- [TASK ITEM]: Check each line of the records for "newcommand"; collect those that have it.

Entries taken from a collection
^^^^
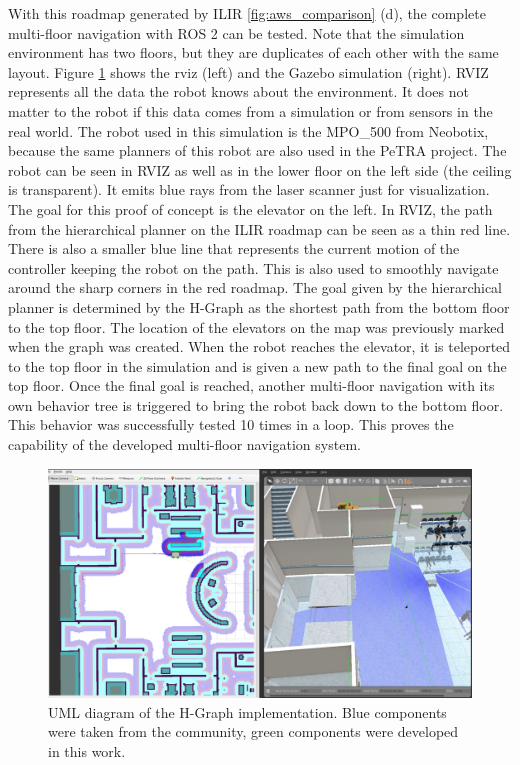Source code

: With this roadmap generated by ILIR \ref{fig:aws_comparison} (d), the complete multi-floor navigation with ROS 2 can be tested. Note that the simulation environment has two floors, but they are duplicates of each other with the same layout. Figure \ref{fig:aws_neobotix_simulation} shows the \gls{rviz} (left) and the Gazebo simulation (right). RVIZ represents all the data the robot knows about the environment. It does not matter to the robot if this data comes from a simulation or from sensors in the real world. The robot used in this simulation is the MPO\_500 from Neobotix, because the same planners of this robot are also used in the PeTRA project. The robot can be seen in RVIZ as well as in the lower floor on the left side (the ceiling is transparent). It emits blue rays from the laser scanner just for visualization. The goal for this proof of concept is the elevator on the left. In RVIZ, the path from the hierarchical planner on the ILIR roadmap can be seen as a thin red line. There is also a smaller blue line that represents the current motion of the controller keeping the robot on the path. This is also used to smoothly navigate around the sharp corners in the red roadmap. The goal given by the hierarchical planner is determined by the H-Graph as the shortest path from the bottom floor to the top floor. The location of the elevators on the map was previously marked when the graph was created. When the robot reaches the elevator, it is teleported to the top floor in the simulation and is given a new path to the final goal on the top floor. Once the final goal is reached, another multi-floor navigation with its own behavior tree is triggered to bring the robot back down to the bottom floor. This behavior was successfully tested 10 times in a loop. This proves the capability of the developed multi-floor navigation system.

\begin{figure}[h]
    \centering
    \includegraphics[width=\textwidth]{figures/60_results/aws_neobotix_simulation.png}
    \caption[UML diagram of the H-Graph implementation]{UML diagram of the H-Graph implementation. Blue components were taken from the community, green components were developed in this work.}
    \label{fig:aws_neobotix_simulation}
\end{figure}

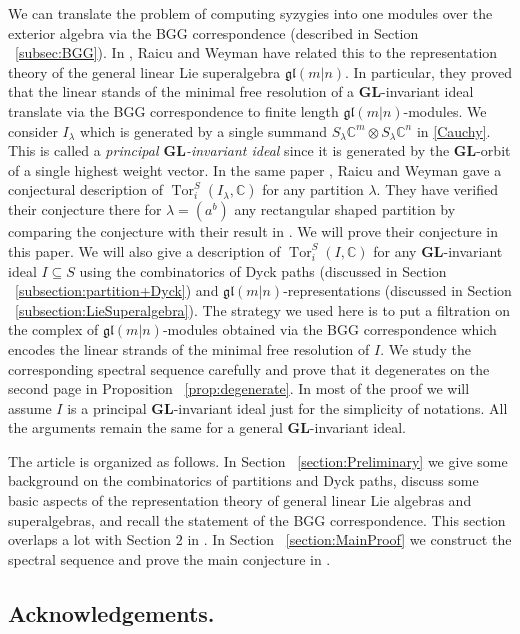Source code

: \documentclass[12pt]{amsart}
\theoremstyle{definition}
\theoremstyle{remark}
\newcommand{\bbC}{\mathbb{C}}
\newcommand{\GL}{\mathbf{GL}}
\newcommand{\gl}{\mathfrak{gl}}
\newcommand{\Tor}{\operatorname{Tor}}
\numberwithin{equation}{section}
\begin{document}
We can translate the problem of computing syzygies into one modules over the exterior algebra via the BGG correspondence (described in Section ~\ref{subsec:BGG}). In \cite{RW}, Raicu and Weyman have related this to the representation theory of the general linear Lie superalgebra $\gl(m|n)$. In particular, they proved that the linear stands of the minimal free resolution of a $\GL$-invariant ideal translate via the BGG correspondence to finite length $\gl(m|n)$-modules. We consider $I_{\lambda}$ which is generated by a single summand $S_{\lambda} \bbC^m \otimes S_{\lambda} \bbC^n$ in \ref{Cauchy}. This is called a \emph{principal $\GL$-invariant ideal} since it is generated by the $\GL$-orbit of a single highest weight vector. In the same paper \cite{RW}, Raicu and Weyman gave a conjectural description of $\Tor_i^S(I_{\lambda},\bbC)$ for any partition $\lambda$. They have verified their conjecture there for $\lambda = (a^b)$ any rectangular shaped partition by comparing the conjecture with their result in \cite{RW17}. We will prove their conjecture in this paper. We will also give a description of $\Tor_i^S(I,\bbC)$ for any $\GL$-invariant ideal $I \subseteq S$ using the combinatorics of Dyck paths (discussed in Section ~\ref{subsection:partition+Dyck}) and $\gl(m|n)$-representations (discussed in Section ~\ref{subsection:LieSuperalgebra}). The strategy we used here is to put a filtration on the complex of $\gl(m|n)$-modules obtained via the BGG correspondence which encodes the linear strands of the minimal free resolution of $I$. We study the corresponding spectral sequence carefully and prove that it degenerates on the second page in Proposition ~\ref{prop:degenerate}. In most of the proof we will assume $I$ is a principal $\GL$-invariant ideal just for the simplicity of notations. All the arguments remain the same for a general $\GL$-invariant ideal. 

The article is organized as follows. In Section ~\ref{section:Preliminary} we give some background on the combinatorics of partitions and Dyck paths, discuss some basic aspects of the representation theory of general linear Lie algebras and superalgebras, and recall the statement of the BGG correspondence. This section overlaps a lot with Section $2$ in \cite{RW}. In Section ~\ref{section:MainProof} we construct the spectral sequence and prove the main conjecture in \cite{RW}.

\subsection*{Acknowledgements.} 
\end{document}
^^^^
- [TASK OUTPUT]:
\newcommand{\bbC}{\mathbb{C}}
\newcommand{\GL}{\mathbf{GL}}
\newcommand{\gl}{\mathfrak{gl}}
\newcommand{\Tor}{\operatorname{Tor}}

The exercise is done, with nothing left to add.